The overall increase in wages can also be masked, because older industries lose their importance (thus, wages in those industries stagnate) even as wages over the entire economy are going up, perhaps even faster than inflation. So if you follow the wage of a coal miner, you might see their wages stagnate or even declines. But that has more to do with the overall importance of coal to the economy declining than anything related directly to wages. This is part of how economies gently (or not so gently) push people into working where they are most needed.

Finally, we have just gone through a few years of…weirdness. Markets are still trying to adjust. And if you are in the U.S. you have an additional decade of weirdness coming at you.

The “IRA” — one of the most cynically named pieces of legislation ever — is all about moving manufacturing back to the U.S. It will most certainly *increase* inflation as the manufacturing base is built out, with all the monetary slushing that this entails. The people who wrote the IRA knew this would happen, which is why the name is so damn ironic.

I am no Biden fan by any stretch, but despite the extremely misleading name, this is a *powerful* piece of legislation that is exactly the right move at the right time. I’m a little jealous here in Europe that the U.S. has figured out what is going to happen over the next decade or two, but we are still futzing about as if nothing has changed.

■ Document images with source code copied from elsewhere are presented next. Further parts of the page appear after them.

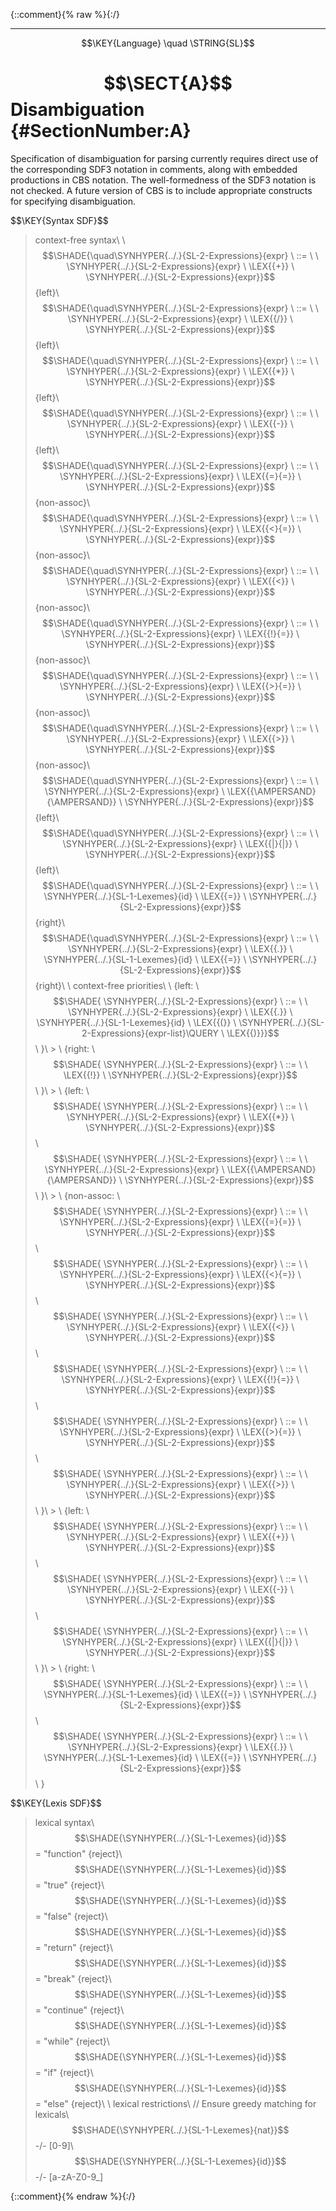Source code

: {::comment}{% raw %}{:/}


----

$$\KEY{Language} \quad \STRING{SL}$$

# $$\SECT{A}$$ Disambiguation {#SectionNumber:A}



  Specification of disambiguation for parsing currently requires direct use of
  the corresponding SDF3 notation in comments, along with embedded productions
  in CBS notation. The well-formedness of the SDF3 notation is not checked.
  A future version of CBS is to include appropriate constructs for specifying
  disambiguation.


\$$\KEY{Syntax SDF}$$

>    context-free syntax\\
>    \\
>    $$\SHADE{\quad\SYNHYPER{../.}{SL-2-Expressions}{expr}  \ ::= \  \  \SYNHYPER{../.}{SL-2-Expressions}{expr} \ \LEX{{+}} \ \SYNHYPER{../.}{SL-2-Expressions}{expr}}$$          {left}\\
>    $$\SHADE{\quad\SYNHYPER{../.}{SL-2-Expressions}{expr}  \ ::= \  \  \SYNHYPER{../.}{SL-2-Expressions}{expr} \ \LEX{{/}} \ \SYNHYPER{../.}{SL-2-Expressions}{expr}}$$          {left}\\
>    $$\SHADE{\quad\SYNHYPER{../.}{SL-2-Expressions}{expr}  \ ::= \  \  \SYNHYPER{../.}{SL-2-Expressions}{expr} \ \LEX{{*}} \ \SYNHYPER{../.}{SL-2-Expressions}{expr}}$$          {left}\\
>    $$\SHADE{\quad\SYNHYPER{../.}{SL-2-Expressions}{expr}  \ ::= \  \  \SYNHYPER{../.}{SL-2-Expressions}{expr} \ \LEX{{-}} \ \SYNHYPER{../.}{SL-2-Expressions}{expr}}$$          {left}\\
>    $$\SHADE{\quad\SYNHYPER{../.}{SL-2-Expressions}{expr}  \ ::= \  \  \SYNHYPER{../.}{SL-2-Expressions}{expr} \ \LEX{{=}{=}} \ \SYNHYPER{../.}{SL-2-Expressions}{expr}}$$         {non-assoc}\\
>    $$\SHADE{\quad\SYNHYPER{../.}{SL-2-Expressions}{expr}  \ ::= \  \  \SYNHYPER{../.}{SL-2-Expressions}{expr} \ \LEX{{<}{=}} \ \SYNHYPER{../.}{SL-2-Expressions}{expr}}$$         {non-assoc}\\
>    $$\SHADE{\quad\SYNHYPER{../.}{SL-2-Expressions}{expr}  \ ::= \  \  \SYNHYPER{../.}{SL-2-Expressions}{expr} \ \LEX{{<}} \ \SYNHYPER{../.}{SL-2-Expressions}{expr}}$$          {non-assoc}\\
>    $$\SHADE{\quad\SYNHYPER{../.}{SL-2-Expressions}{expr}  \ ::= \  \  \SYNHYPER{../.}{SL-2-Expressions}{expr} \ \LEX{{!}{=}} \ \SYNHYPER{../.}{SL-2-Expressions}{expr}}$$         {non-assoc}\\
>    $$\SHADE{\quad\SYNHYPER{../.}{SL-2-Expressions}{expr}  \ ::= \  \  \SYNHYPER{../.}{SL-2-Expressions}{expr} \ \LEX{{>}{=}} \ \SYNHYPER{../.}{SL-2-Expressions}{expr}}$$         {non-assoc}\\
>    $$\SHADE{\quad\SYNHYPER{../.}{SL-2-Expressions}{expr}  \ ::= \  \  \SYNHYPER{../.}{SL-2-Expressions}{expr} \ \LEX{{>}} \ \SYNHYPER{../.}{SL-2-Expressions}{expr}}$$          {non-assoc}\\
>    $$\SHADE{\quad\SYNHYPER{../.}{SL-2-Expressions}{expr}  \ ::= \  \  \SYNHYPER{../.}{SL-2-Expressions}{expr} \ \LEX{{\AMPERSAND}{\AMPERSAND}} \ \SYNHYPER{../.}{SL-2-Expressions}{expr}}$$         {left}\\
>    $$\SHADE{\quad\SYNHYPER{../.}{SL-2-Expressions}{expr}  \ ::= \  \  \SYNHYPER{../.}{SL-2-Expressions}{expr} \ \LEX{{|}{|}} \ \SYNHYPER{../.}{SL-2-Expressions}{expr}}$$         {left}\\
>    $$\SHADE{\quad\SYNHYPER{../.}{SL-2-Expressions}{expr}  \ ::= \  \  \SYNHYPER{../.}{SL-1-Lexemes}{id} \ \LEX{{=}} \ \SYNHYPER{../.}{SL-2-Expressions}{expr}}$$            {right}\\
>    $$\SHADE{\quad\SYNHYPER{../.}{SL-2-Expressions}{expr}  \ ::= \  \  \SYNHYPER{../.}{SL-2-Expressions}{expr} \ \LEX{{.}} \ \SYNHYPER{../.}{SL-1-Lexemes}{id} \ \LEX{{=}} \ \SYNHYPER{../.}{SL-2-Expressions}{expr}}$$   {right}\\
>    \\
>    context-free priorities\\
>    \\
>      {left: \\
>        $$\SHADE{ \SYNHYPER{../.}{SL-2-Expressions}{expr}  \ ::= \  \  \SYNHYPER{../.}{SL-2-Expressions}{expr} \ \LEX{{.}} \ \SYNHYPER{../.}{SL-1-Lexemes}{id} \ \LEX{{(}} \ \SYNHYPER{../.}{SL-2-Expressions}{expr-list}\QUERY \ \LEX{{)}}}$$  \\
>      }\\
>      > \\
>      {right: \\
>        $$\SHADE{ \SYNHYPER{../.}{SL-2-Expressions}{expr}  \ ::= \  \  \LEX{{!}} \ \SYNHYPER{../.}{SL-2-Expressions}{expr}}$$\\
>      }\\
>      > \\
>      {left: \\
>        $$\SHADE{ \SYNHYPER{../.}{SL-2-Expressions}{expr}  \ ::= \  \  \SYNHYPER{../.}{SL-2-Expressions}{expr} \ \LEX{{*}} \ \SYNHYPER{../.}{SL-2-Expressions}{expr}}$$\\
>        $$\SHADE{ \SYNHYPER{../.}{SL-2-Expressions}{expr}  \ ::= \  \  \SYNHYPER{../.}{SL-2-Expressions}{expr} \ \LEX{{\AMPERSAND}{\AMPERSAND}} \ \SYNHYPER{../.}{SL-2-Expressions}{expr}}$$\\
>      }\\
>      > \\
>      {non-assoc: \\
>        $$\SHADE{ \SYNHYPER{../.}{SL-2-Expressions}{expr}  \ ::= \  \  \SYNHYPER{../.}{SL-2-Expressions}{expr} \ \LEX{{=}{=}} \ \SYNHYPER{../.}{SL-2-Expressions}{expr}}$$\\
>        $$\SHADE{ \SYNHYPER{../.}{SL-2-Expressions}{expr}  \ ::= \  \  \SYNHYPER{../.}{SL-2-Expressions}{expr} \ \LEX{{<}{=}} \ \SYNHYPER{../.}{SL-2-Expressions}{expr}}$$\\
>        $$\SHADE{ \SYNHYPER{../.}{SL-2-Expressions}{expr}  \ ::= \  \  \SYNHYPER{../.}{SL-2-Expressions}{expr} \ \LEX{{<}} \ \SYNHYPER{../.}{SL-2-Expressions}{expr}}$$\\
>        $$\SHADE{ \SYNHYPER{../.}{SL-2-Expressions}{expr}  \ ::= \  \  \SYNHYPER{../.}{SL-2-Expressions}{expr} \ \LEX{{!}{=}} \ \SYNHYPER{../.}{SL-2-Expressions}{expr}}$$\\
>        $$\SHADE{ \SYNHYPER{../.}{SL-2-Expressions}{expr}  \ ::= \  \  \SYNHYPER{../.}{SL-2-Expressions}{expr} \ \LEX{{>}{=}} \ \SYNHYPER{../.}{SL-2-Expressions}{expr}}$$\\
>        $$\SHADE{ \SYNHYPER{../.}{SL-2-Expressions}{expr}  \ ::= \  \  \SYNHYPER{../.}{SL-2-Expressions}{expr} \ \LEX{{>}} \ \SYNHYPER{../.}{SL-2-Expressions}{expr}}$$\\
>      }\\
>      > \\
>      {left: \\
>        $$\SHADE{ \SYNHYPER{../.}{SL-2-Expressions}{expr}  \ ::= \  \  \SYNHYPER{../.}{SL-2-Expressions}{expr} \ \LEX{{+}} \ \SYNHYPER{../.}{SL-2-Expressions}{expr}}$$\\
>        $$\SHADE{ \SYNHYPER{../.}{SL-2-Expressions}{expr}  \ ::= \  \  \SYNHYPER{../.}{SL-2-Expressions}{expr} \ \LEX{{-}} \ \SYNHYPER{../.}{SL-2-Expressions}{expr}}$$\\
>        $$\SHADE{ \SYNHYPER{../.}{SL-2-Expressions}{expr}  \ ::= \  \  \SYNHYPER{../.}{SL-2-Expressions}{expr} \ \LEX{{|}{|}} \ \SYNHYPER{../.}{SL-2-Expressions}{expr}}$$\\
>      }\\
>      > \\
>      {right: \\
>        $$\SHADE{ \SYNHYPER{../.}{SL-2-Expressions}{expr}  \ ::= \  \  \SYNHYPER{../.}{SL-1-Lexemes}{id} \ \LEX{{=}} \ \SYNHYPER{../.}{SL-2-Expressions}{expr}}$$\\
>        $$\SHADE{ \SYNHYPER{../.}{SL-2-Expressions}{expr}  \ ::= \  \  \SYNHYPER{../.}{SL-2-Expressions}{expr} \ \LEX{{.}} \ \SYNHYPER{../.}{SL-1-Lexemes}{id} \ \LEX{{=}} \ \SYNHYPER{../.}{SL-2-Expressions}{expr}}$$\\
>      }

\$$\KEY{Lexis SDF}$$

>    lexical syntax\\
>    $$\SHADE{\SYNHYPER{../.}{SL-1-Lexemes}{id}}$$ = "function" {reject}\\
>    $$\SHADE{\SYNHYPER{../.}{SL-1-Lexemes}{id}}$$ = "true"     {reject}\\
>    $$\SHADE{\SYNHYPER{../.}{SL-1-Lexemes}{id}}$$ = "false"    {reject}\\
>    $$\SHADE{\SYNHYPER{../.}{SL-1-Lexemes}{id}}$$ = "return"   {reject}\\
>    $$\SHADE{\SYNHYPER{../.}{SL-1-Lexemes}{id}}$$ = "break"    {reject}\\
>    $$\SHADE{\SYNHYPER{../.}{SL-1-Lexemes}{id}}$$ = "continue" {reject}\\
>    $$\SHADE{\SYNHYPER{../.}{SL-1-Lexemes}{id}}$$ = "while"    {reject}\\
>    $$\SHADE{\SYNHYPER{../.}{SL-1-Lexemes}{id}}$$ = "if"       {reject}\\
>    $$\SHADE{\SYNHYPER{../.}{SL-1-Lexemes}{id}}$$ = "else"     {reject}\\
>    \\
>    lexical restrictions\\
>    // Ensure greedy matching for lexicals\\
>    $$\SHADE{\SYNHYPER{../.}{SL-1-Lexemes}{nat}}$$ -/- [0-9]\\
>    $$\SHADE{\SYNHYPER{../.}{SL-1-Lexemes}{id}}$$  -/- [a-zA-Z0-9\_]



[Funcons-beta]: /CBS-beta/math/Funcons-beta
  "FUNCONS-BETA"
[Unstable-Funcons-beta]: /CBS-beta/math/Unstable-Funcons-beta
  "UNSTABLE-FUNCONS-BETA"
[Languages-beta]: /CBS-beta/math/Languages-beta
  "LANGUAGES-BETA"
[Unstable-Languages-beta]: /CBS-beta/math/Unstable-Languages-beta
  "UNSTABLE-LANGUAGES-BETA"
[CBS-beta]: /CBS-beta
  "CBS-BETA"
[SL-Disambiguation.cbs]: https://github.com/plancomps/CBS-beta/blob/math/Languages-beta/SL/SL-cbs/SL/SL-Disambiguation/SL-Disambiguation.cbs
  "CBS SOURCE FILE ON GITHUB"
[PLAIN]: /CBS-beta/docs/Languages-beta/SL/SL-cbs/SL/SL-Disambiguation
  "CBS SOURCE WEB PAGE"
 [PRETTY]: /CBS-beta/math/Languages-beta/SL/SL-cbs/SL/SL-Disambiguation
  "CBS-KATEX WEB PAGE"
[PDF]: /CBS-beta/math/Languages-beta/SL/SL-cbs/SL/SL-Disambiguation/SL-Disambiguation.pdf
  "CBS-LATEX PDF FILE"
[PLanCompS Project]: https://plancomps.github.io
  "PROGRAMMING LANGUAGE COMPONENTS AND SPECIFICATIONS PROJECT HOME PAGE"
{::comment}{% endraw %}{:/}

I just wanted to throw that in there.

In any case, this is going to cause even more strangeness in the price structure in the U.S. as you wean yourself off the previously cheap labor in China and rebalance the economy to include more manufacturing.

Be careful when consuming headlines. They tend to simplify to the point of being misleading. Also keep in mind they depend on clicks to survive. “Everything is fine, have fun” is probably not going to get as many clicks as “People starving as wages stagnate!” And I do not want to say that there are no problems, but the headlines sometimes point us in the wrong direction or give the wrong impression.